Regulation and ethics
In this chapter: PFRDA framework · Conduct and grievance redressal
PFRDA (Pension Fund Regulatory and Development Authority) regulates NPS and APY. NPS intermediaries — PoPs, retirement advisers, aggregators — must follow PFRDA conduct norms. Ethics: act in subscriber interest, no churning, full disclosure of charges and choices, grievance redressal via CRAs (Central Recordkeeping Agencies) and PFRDA portal.
PFRDA structure: regulates NPS and APY; oversees CRAs (KFin Tech, Protean), PFMs (pension fund managers), PoPs, annuity providers. Charges: subscriber registration, contribution upload, AUM-based, switch charges — disclosed in subscriber agreement. Common ethical issues: aggressive sales of higher-cost choices, churning between PFMs for trail commissions, recommending wrong asset allocation for the subscriber's age. PFRDA inspections, similar to SEBI for MF distributors, check compliance. Subscribers can file grievances on the CRA portal or PFRDA website.

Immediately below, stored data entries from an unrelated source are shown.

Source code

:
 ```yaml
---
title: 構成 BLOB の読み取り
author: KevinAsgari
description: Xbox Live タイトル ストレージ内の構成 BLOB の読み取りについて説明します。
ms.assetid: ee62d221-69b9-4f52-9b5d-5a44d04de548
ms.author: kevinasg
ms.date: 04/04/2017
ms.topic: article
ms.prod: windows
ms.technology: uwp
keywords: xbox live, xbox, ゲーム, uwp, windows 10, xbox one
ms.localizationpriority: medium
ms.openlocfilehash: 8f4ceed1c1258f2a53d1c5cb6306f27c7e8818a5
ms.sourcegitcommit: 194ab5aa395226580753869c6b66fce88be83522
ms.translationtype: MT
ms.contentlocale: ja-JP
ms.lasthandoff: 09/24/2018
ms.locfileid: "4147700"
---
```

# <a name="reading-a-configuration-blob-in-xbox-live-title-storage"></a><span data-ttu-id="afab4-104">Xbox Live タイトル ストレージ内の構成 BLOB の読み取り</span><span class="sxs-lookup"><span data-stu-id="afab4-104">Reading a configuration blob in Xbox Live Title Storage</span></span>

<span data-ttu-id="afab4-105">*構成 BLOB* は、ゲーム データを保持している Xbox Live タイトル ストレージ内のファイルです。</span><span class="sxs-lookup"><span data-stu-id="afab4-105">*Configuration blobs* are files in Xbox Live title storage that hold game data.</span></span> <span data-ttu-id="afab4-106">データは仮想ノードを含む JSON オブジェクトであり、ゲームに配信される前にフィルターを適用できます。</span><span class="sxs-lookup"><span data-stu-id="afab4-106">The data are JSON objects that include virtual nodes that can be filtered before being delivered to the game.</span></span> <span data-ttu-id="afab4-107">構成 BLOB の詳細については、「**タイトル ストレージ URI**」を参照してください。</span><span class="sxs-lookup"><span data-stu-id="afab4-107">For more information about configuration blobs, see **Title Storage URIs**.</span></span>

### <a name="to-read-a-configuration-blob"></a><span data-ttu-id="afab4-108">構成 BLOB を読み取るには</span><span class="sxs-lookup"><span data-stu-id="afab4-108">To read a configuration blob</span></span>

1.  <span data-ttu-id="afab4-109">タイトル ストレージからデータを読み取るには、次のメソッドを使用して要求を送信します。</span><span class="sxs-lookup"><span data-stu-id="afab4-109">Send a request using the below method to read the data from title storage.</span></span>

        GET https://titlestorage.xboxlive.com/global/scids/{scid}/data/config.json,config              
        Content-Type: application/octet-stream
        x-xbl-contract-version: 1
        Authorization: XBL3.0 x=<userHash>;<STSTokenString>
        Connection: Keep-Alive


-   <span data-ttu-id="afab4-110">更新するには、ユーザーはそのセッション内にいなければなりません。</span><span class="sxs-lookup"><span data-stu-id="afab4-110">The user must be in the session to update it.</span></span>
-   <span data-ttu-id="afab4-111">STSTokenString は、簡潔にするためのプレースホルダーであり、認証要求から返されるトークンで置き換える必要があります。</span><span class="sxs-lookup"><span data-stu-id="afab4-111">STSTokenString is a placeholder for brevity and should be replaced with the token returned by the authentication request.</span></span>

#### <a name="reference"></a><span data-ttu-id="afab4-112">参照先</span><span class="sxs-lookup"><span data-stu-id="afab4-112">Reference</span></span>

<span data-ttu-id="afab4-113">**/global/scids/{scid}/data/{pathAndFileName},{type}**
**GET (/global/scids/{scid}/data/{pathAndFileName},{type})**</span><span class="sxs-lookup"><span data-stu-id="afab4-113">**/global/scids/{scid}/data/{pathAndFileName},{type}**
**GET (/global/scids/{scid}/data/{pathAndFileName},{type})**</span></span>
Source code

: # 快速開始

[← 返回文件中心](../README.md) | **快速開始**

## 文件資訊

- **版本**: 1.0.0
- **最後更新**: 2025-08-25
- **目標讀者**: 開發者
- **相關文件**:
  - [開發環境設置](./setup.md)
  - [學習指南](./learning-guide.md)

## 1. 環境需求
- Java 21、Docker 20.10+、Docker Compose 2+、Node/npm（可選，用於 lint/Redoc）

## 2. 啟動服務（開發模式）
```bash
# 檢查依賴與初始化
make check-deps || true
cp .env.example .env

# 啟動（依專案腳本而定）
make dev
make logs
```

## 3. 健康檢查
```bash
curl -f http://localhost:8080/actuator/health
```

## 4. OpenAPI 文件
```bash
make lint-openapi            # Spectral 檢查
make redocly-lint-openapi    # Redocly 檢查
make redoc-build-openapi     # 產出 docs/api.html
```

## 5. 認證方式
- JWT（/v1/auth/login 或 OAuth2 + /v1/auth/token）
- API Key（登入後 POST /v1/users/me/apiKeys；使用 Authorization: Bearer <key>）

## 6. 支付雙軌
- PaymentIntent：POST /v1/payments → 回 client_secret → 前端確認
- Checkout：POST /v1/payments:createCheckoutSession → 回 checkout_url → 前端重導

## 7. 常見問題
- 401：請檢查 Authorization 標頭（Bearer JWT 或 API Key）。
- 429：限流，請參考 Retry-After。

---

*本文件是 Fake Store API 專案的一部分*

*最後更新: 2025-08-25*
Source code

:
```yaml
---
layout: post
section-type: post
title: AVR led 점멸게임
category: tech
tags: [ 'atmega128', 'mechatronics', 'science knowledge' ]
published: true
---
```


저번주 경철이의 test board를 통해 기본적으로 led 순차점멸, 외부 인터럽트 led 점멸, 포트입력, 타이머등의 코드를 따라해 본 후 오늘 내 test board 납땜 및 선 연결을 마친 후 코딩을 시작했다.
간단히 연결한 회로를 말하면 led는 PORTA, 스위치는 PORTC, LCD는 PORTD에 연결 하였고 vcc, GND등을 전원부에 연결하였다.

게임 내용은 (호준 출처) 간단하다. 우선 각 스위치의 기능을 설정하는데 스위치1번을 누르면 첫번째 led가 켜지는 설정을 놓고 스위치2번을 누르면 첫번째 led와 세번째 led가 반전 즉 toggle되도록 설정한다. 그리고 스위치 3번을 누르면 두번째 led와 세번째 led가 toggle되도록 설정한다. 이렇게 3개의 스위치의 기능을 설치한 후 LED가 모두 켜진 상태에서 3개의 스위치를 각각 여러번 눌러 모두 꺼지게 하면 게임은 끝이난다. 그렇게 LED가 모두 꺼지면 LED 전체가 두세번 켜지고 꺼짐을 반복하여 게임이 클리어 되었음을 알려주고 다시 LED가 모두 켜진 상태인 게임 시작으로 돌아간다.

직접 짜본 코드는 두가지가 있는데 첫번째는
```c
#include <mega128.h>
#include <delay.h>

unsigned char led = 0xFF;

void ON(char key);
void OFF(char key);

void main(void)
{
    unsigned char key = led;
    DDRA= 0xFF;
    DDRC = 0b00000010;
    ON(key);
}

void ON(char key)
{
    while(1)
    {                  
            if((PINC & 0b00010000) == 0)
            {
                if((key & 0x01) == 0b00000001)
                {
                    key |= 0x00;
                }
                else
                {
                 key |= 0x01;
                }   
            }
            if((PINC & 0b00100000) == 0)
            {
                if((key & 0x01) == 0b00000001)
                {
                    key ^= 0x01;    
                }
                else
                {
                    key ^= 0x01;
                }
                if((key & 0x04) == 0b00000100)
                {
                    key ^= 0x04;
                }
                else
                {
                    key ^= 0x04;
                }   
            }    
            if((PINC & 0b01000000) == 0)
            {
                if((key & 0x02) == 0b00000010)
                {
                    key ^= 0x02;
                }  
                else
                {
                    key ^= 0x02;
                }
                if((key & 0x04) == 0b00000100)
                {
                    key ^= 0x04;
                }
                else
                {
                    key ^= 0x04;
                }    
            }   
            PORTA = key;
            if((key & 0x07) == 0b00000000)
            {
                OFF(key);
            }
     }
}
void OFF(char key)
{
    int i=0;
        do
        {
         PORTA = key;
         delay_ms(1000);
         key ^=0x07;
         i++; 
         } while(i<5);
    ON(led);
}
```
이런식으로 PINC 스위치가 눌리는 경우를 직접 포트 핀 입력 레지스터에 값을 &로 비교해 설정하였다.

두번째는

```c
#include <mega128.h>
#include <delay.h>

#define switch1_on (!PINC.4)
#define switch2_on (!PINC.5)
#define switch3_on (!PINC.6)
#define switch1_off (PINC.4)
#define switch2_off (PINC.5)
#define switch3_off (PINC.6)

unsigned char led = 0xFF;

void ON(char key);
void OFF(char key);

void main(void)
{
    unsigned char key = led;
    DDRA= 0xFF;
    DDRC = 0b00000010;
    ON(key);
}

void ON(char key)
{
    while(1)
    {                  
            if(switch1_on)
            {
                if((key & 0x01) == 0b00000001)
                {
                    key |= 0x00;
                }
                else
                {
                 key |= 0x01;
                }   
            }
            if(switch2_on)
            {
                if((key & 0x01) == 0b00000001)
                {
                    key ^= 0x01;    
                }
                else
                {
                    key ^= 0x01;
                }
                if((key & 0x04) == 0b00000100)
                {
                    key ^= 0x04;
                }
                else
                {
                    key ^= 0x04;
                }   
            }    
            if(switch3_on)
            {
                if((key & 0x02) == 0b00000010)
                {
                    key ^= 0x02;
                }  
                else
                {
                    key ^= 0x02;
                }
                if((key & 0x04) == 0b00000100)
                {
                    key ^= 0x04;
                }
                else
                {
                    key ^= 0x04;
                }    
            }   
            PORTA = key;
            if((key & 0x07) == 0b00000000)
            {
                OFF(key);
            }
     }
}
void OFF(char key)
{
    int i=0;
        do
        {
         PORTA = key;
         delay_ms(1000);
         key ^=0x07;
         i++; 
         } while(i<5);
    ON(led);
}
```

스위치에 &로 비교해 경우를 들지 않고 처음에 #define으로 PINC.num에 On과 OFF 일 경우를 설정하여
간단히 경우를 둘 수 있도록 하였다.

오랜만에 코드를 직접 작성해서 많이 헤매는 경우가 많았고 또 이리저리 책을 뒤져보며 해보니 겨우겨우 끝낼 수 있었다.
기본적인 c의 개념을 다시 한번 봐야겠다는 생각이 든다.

A regulatory evolution to track: PFRDA-IRDAI-SEBI convergence on retirement-product oversight. Mis-selling of retirement-themed products (NPS, ULIP, pension annuities) increasingly attracts joint regulatory attention. RIAs and retirement advisers must be careful about cross-product mis-selling — recommending a ULIP "for retirement" without disclosing the lower yield vs alternatives is now a multi-regulator violation. The exam tests these scenarios with regulatory-overlap angles.